Foram questão de poucos segundos para que a loira morresse definitivamente.

Sherlock suspirou de alívio. Havia tudo finalmente acabado?

Ele foi para fora buscar ar fresco. John o seguiu preocupado, então falou:

— Eu falei. Nós estaremos para sempre um lado do outro, Sherlock. Para sempre juntos. E ninguém vai tirar você de mim. – O moreno o puxou para um beijo e ele sorriu quando se soltou. – Agora, aonde está minha filha?

Próximo dali um agente do serviço secreto foi até Mycroft e cochichou lhe algo no ouvido.
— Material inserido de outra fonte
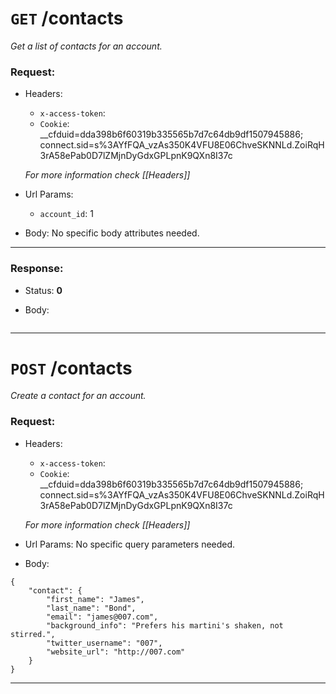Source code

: # `GET` /contacts

*Get a list of contacts for an account.*

### Request:

+ Headers:
    + `x-access-token`: <YOUR ACCESS TOKEN>
    + `Cookie`: __cfduid=dda398b6f60319b335565b7d7c64db9df1507945886; connect.sid=s%3AYfFQA_vzAs350K4VFU8E06ChveSKNNLd.ZoiRqH3rA58ePab0D7lZMjnDyGdxGPLpnK9QXn8I37c
    
    *For more information check [[Headers]]*

+ Url Params:
    + `account_id`: 1

+ Body:
    No specific body attributes needed.

***


### Response:

+ Status: **0**

+ Body:
```

```
***


# `POST` /contacts

*Create a contact for an account.*

### Request:

+ Headers:
    + `x-access-token`: <YOUR ACCESS TOKEN>
    + `Cookie`: __cfduid=dda398b6f60319b335565b7d7c64db9df1507945886; connect.sid=s%3AYfFQA_vzAs350K4VFU8E06ChveSKNNLd.ZoiRqH3rA58ePab0D7lZMjnDyGdxGPLpnK9QXn8I37c
    
    *For more information check [[Headers]]*

+ Url Params:
    No specific query parameters needed.

+ Body:
```
{
    "contact": {
        "first_name": "James",
        "last_name": "Bond",
        "email": "james@007.com",
        "background_info": "Prefers his martini's shaken, not stirred.",
        "twitter_username": "007",
        "website_url": "http://007.com"
    }
}
```

***




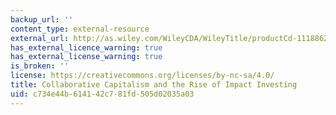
 ```yaml
---
backup_url: ''
content_type: external-resource
external_url: http://as.wiley.com/WileyCDA/WileyTitle/productCd-1118862546.html
has_external_licence_warning: true
has_external_license_warning: true
is_broken: ''
license: https://creativecommons.org/licenses/by-nc-sa/4.0/
title: Collaborative Capitalism and the Rise of Impact Investing
uid: c734e44b-6141-42c7-81fd-505d02035a03
---
```

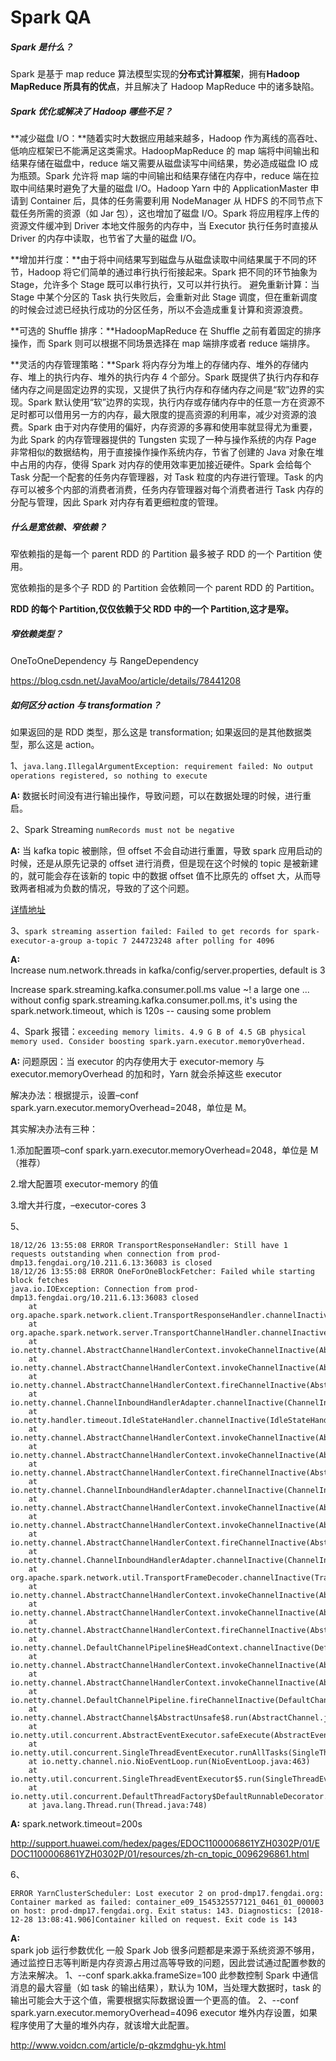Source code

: # Spark QA

##### Spark 是什么？

Spark 是基于 map reduce 算法模型实现的**分布式计算框架**，拥有**Hadoop MapReduce 所具有的优点**，并且解决了 Hadoop MapReduce 中的诸多缺陷。

##### Spark 优化或解决了 Hadoop 哪些不足？

**减少磁盘 I/O：**随着实时大数据应用越来越多，Hadoop 作为离线的高吞吐、低响应框架已不能满足这类需求。HadoopMapReduce 的 map 端将中间输出和结果存储在磁盘中，reduce 端又需要从磁盘读写中间结果，势必造成磁盘 IO 成为瓶颈。Spark 允许将 map 端的中间输出和结果存储在内存中，reduce 端在拉取中间结果时避免了大量的磁盘 I/O。Hadoop Yarn 中的 ApplicationMaster 申请到 Container 后，具体的任务需要利用 NodeManager 从 HDFS 的不同节点下载任务所需的资源（如 Jar 包），这也增加了磁盘 I/O。Spark 将应用程序上传的资源文件缓冲到 Driver 本地文件服务的内存中，当 Executor 执行任务时直接从 Driver 的内存中读取，也节省了大量的磁盘 I/O。

**增加并行度：**由于将中间结果写到磁盘与从磁盘读取中间结果属于不同的环节，Hadoop 将它们简单的通过串行执行衔接起来。Spark 把不同的环节抽象为 Stage，允许多个 Stage 既可以串行执行，又可以并行执行。
避免重新计算：当 Stage 中某个分区的 Task 执行失败后，会重新对此 Stage 调度，但在重新调度的时候会过滤已经执行成功的分区任务，所以不会造成重复计算和资源浪费。

**可选的 Shuffle 排序：**HadoopMapReduce 在 Shuffle 之前有着固定的排序操作，而 Spark 则可以根据不同场景选择在 map 端排序或者 reduce 端排序。

**灵活的内存管理策略：**Spark 将内存分为堆上的存储内存、堆外的存储内存、堆上的执行内存、堆外的执行内存 4 个部分。Spark 既提供了执行内存和存储内存之间是固定边界的实现，又提供了执行内存和存储内存之间是“软”边界的实现。Spark 默认使用“软”边界的实现，执行内存或存储内存中的任意一方在资源不足时都可以借用另一方的内存，最大限度的提高资源的利用率，减少对资源的浪费。Spark 由于对内存使用的偏好，内存资源的多寡和使用率就显得尤为重要，为此 Spark 的内存管理器提供的 Tungsten 实现了一种与操作系统的内存 Page 非常相似的数据结构，用于直接操作操作系统内存，节省了创建的 Java 对象在堆中占用的内存，使得 Spark 对内存的使用效率更加接近硬件。Spark 会给每个 Task 分配一个配套的任务内存管理器，对 Task 粒度的内存进行管理。Task 的内存可以被多个内部的消费者消费，任务内存管理器对每个消费者进行 Task 内存的分配与管理，因此 Spark 对内存有着更细粒度的管理。

##### 什么是宽依赖、窄依赖？

窄依赖指的是每一个 parent RDD 的 Partition 最多被子 RDD 的一个 Partition 使用。

宽依赖指的是多个子 RDD 的 Partition 会依赖同一个 parent RDD 的 Partition。

**RDD 的每个 Partition,仅仅依赖于父 RDD 中的一个 Partition,这才是窄。**

##### 窄依赖类型？

OneToOneDependency 与 RangeDependency

https://blog.csdn.net/JavaMoo/article/details/78441208

##### 如何区分 action 与 transformation？

如果返回的是 RDD 类型，那么这是 transformation; 如果返回的是其他数据类型，那么这是 action。

1、`java.lang.IllegalArgumentException: requirement failed: No output operations registered, so nothing to execute`

**A:** 数据长时间没有进行输出操作，导致问题，可以在数据处理的时候，进行重启。

2、Spark Streaming `numRecords must not be negative`

**A:** 当 kafka topic 被删除，但 offset 不会自动进行重置，导致 spark 应用启动的时候，还是从原先记录的 offset 进行消费，但是现在这个时候的 topic 是被新建的，就可能会存在该新的 topic 中的数据 offset 值不比原先的 offset 大，从而导致两者相减为负数的情况，导致的了这个问题。

[详情地址](https://blog.csdn.net/xueba207/article/details/51135423)

3、`spark streaming assertion failed: Failed to get records for spark-executor-a-group a-topic 7 244723248 after polling for 4096`

**A:**  
Increase num.network.threads in kafka/config/server.properties, default is 3

Increase spark.streaming.kafka.consumer.poll.ms value ~! a large one ... without config spark.streaming.kafka.consumer.poll.ms, it's using the spark.network.timeout, which is 120s -- causing some problem

4、Spark 报错：`exceeding memory limits. 4.9 G B of 4.5 GB physical memory used. Consider boosting spark.yarn.executor.memoryOverhead.`

**A:** 问题原因：当 executor 的内存使用大于 executor-memory 与 executor.memoryOverhead 的加和时，Yarn 就会杀掉这些 executor

解决办法：根据提示，设置–conf spark.yarn.executor.memoryOverhead=2048，单位是 M。

其实解决办法有三种：

1.添加配置项–conf spark.yarn.executor.memoryOverhead=2048，单位是 M（推荐）

2.增大配置项 executor-memory 的值

3.增大并行度，–executor-cores 3

5、

```
18/12/26 13:55:08 ERROR TransportResponseHandler: Still have 1 requests outstanding when connection from prod-dmp13.fengdai.org/10.211.6.13:36083 is closed
18/12/26 13:55:08 ERROR OneForOneBlockFetcher: Failed while starting block fetches
java.io.IOException: Connection from prod-dmp13.fengdai.org/10.211.6.13:36083 closed
	at org.apache.spark.network.client.TransportResponseHandler.channelInactive(TransportResponseHandler.java:146)
	at org.apache.spark.network.server.TransportChannelHandler.channelInactive(TransportChannelHandler.java:108)
	at io.netty.channel.AbstractChannelHandlerContext.invokeChannelInactive(AbstractChannelHandlerContext.java:245)
	at io.netty.channel.AbstractChannelHandlerContext.invokeChannelInactive(AbstractChannelHandlerContext.java:231)
	at io.netty.channel.AbstractChannelHandlerContext.fireChannelInactive(AbstractChannelHandlerContext.java:224)
	at io.netty.channel.ChannelInboundHandlerAdapter.channelInactive(ChannelInboundHandlerAdapter.java:75)
	at io.netty.handler.timeout.IdleStateHandler.channelInactive(IdleStateHandler.java:277)
	at io.netty.channel.AbstractChannelHandlerContext.invokeChannelInactive(AbstractChannelHandlerContext.java:245)
	at io.netty.channel.AbstractChannelHandlerContext.invokeChannelInactive(AbstractChannelHandlerContext.java:231)
	at io.netty.channel.AbstractChannelHandlerContext.fireChannelInactive(AbstractChannelHandlerContext.java:224)
	at io.netty.channel.ChannelInboundHandlerAdapter.channelInactive(ChannelInboundHandlerAdapter.java:75)
	at io.netty.channel.AbstractChannelHandlerContext.invokeChannelInactive(AbstractChannelHandlerContext.java:245)
	at io.netty.channel.AbstractChannelHandlerContext.invokeChannelInactive(AbstractChannelHandlerContext.java:231)
	at io.netty.channel.AbstractChannelHandlerContext.fireChannelInactive(AbstractChannelHandlerContext.java:224)
	at io.netty.channel.ChannelInboundHandlerAdapter.channelInactive(ChannelInboundHandlerAdapter.java:75)
	at org.apache.spark.network.util.TransportFrameDecoder.channelInactive(TransportFrameDecoder.java:182)
	at io.netty.channel.AbstractChannelHandlerContext.invokeChannelInactive(AbstractChannelHandlerContext.java:245)
	at io.netty.channel.AbstractChannelHandlerContext.invokeChannelInactive(AbstractChannelHandlerContext.java:231)
	at io.netty.channel.AbstractChannelHandlerContext.fireChannelInactive(AbstractChannelHandlerContext.java:224)
	at io.netty.channel.DefaultChannelPipeline$HeadContext.channelInactive(DefaultChannelPipeline.java:1354)
	at io.netty.channel.AbstractChannelHandlerContext.invokeChannelInactive(AbstractChannelHandlerContext.java:245)
	at io.netty.channel.AbstractChannelHandlerContext.invokeChannelInactive(AbstractChannelHandlerContext.java:231)
	at io.netty.channel.DefaultChannelPipeline.fireChannelInactive(DefaultChannelPipeline.java:917)
	at io.netty.channel.AbstractChannel$AbstractUnsafe$8.run(AbstractChannel.java:822)
	at io.netty.util.concurrent.AbstractEventExecutor.safeExecute(AbstractEventExecutor.java:163)
	at io.netty.util.concurrent.SingleThreadEventExecutor.runAllTasks(SingleThreadEventExecutor.java:403)
	at io.netty.channel.nio.NioEventLoop.run(NioEventLoop.java:463)
	at io.netty.util.concurrent.SingleThreadEventExecutor$5.run(SingleThreadEventExecutor.java:858)
	at io.netty.util.concurrent.DefaultThreadFactory$DefaultRunnableDecorator.run(DefaultThreadFactory.java:138)
	at java.lang.Thread.run(Thread.java:748)
```

**A:** spark.network.timeout=200s

http://support.huawei.com/hedex/pages/EDOC1100006861YZH0302P/01/EDOC1100006861YZH0302P/01/resources/zh-cn_topic_0096296861.html

6、

```
ERROR YarnClusterScheduler: Lost executor 2 on prod-dmp17.fengdai.org: Container marked as failed: container_e09_1545325577121_0461_01_000003 on host: prod-dmp17.fengdai.org. Exit status: 143. Diagnostics: [2018-12-28 13:08:41.906]Container killed on request. Exit code is 143
```

**A:**  
spark job 运行参数优化 一般 Spark Job 很多问题都是来源于系统资源不够用，通过监控日志等判断是内存资源占用过高等导致的问题，因此尝试通过配置参数的方法来解决。 1、--conf spark.akka.frameSize=100 此参数控制 Spark 中通信消息的最大容量（如 task 的输出结果），默认为 10M，当处理大数据时，task 的输出可能会大于这个值，需要根据实际数据设置一个更高的值。 2、--conf spark.yarn.executor.memoryOverhead=4096 executor 堆外内存设置，如果程序使用了大量的堆外内存，就该增大此配置。

http://www.voidcn.com/article/p-qkzmdghu-yk.html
Lestrade o observou preocupado e quando ele foi embora, perguntou para o Holmes:

— Então?

— Foi um sucesso. Sherlock conseguiu as coordenadas para Patrícia e já temos homens a caminho. Fica no sul do país.

— Que ótimo.

— Sim. – Mycroft pegou o celular e apertou alguns botões enquanto se retirava do aposento – Agora se me der licença, eu tenho um outro problema a resolver.

Porém, antes que o Holmes saísse, Lestrade segurou seu braço. O grisalho sorriu quando o outro lhe dirigiu um semblante confuso e então o puxou para perto.

Ele nunca iria adivinhar que beijaria Mycroft Holmes em algum ponto da sua vida e iria gostar. Mas agora essa era a verdade. A mais crua e nua verdade.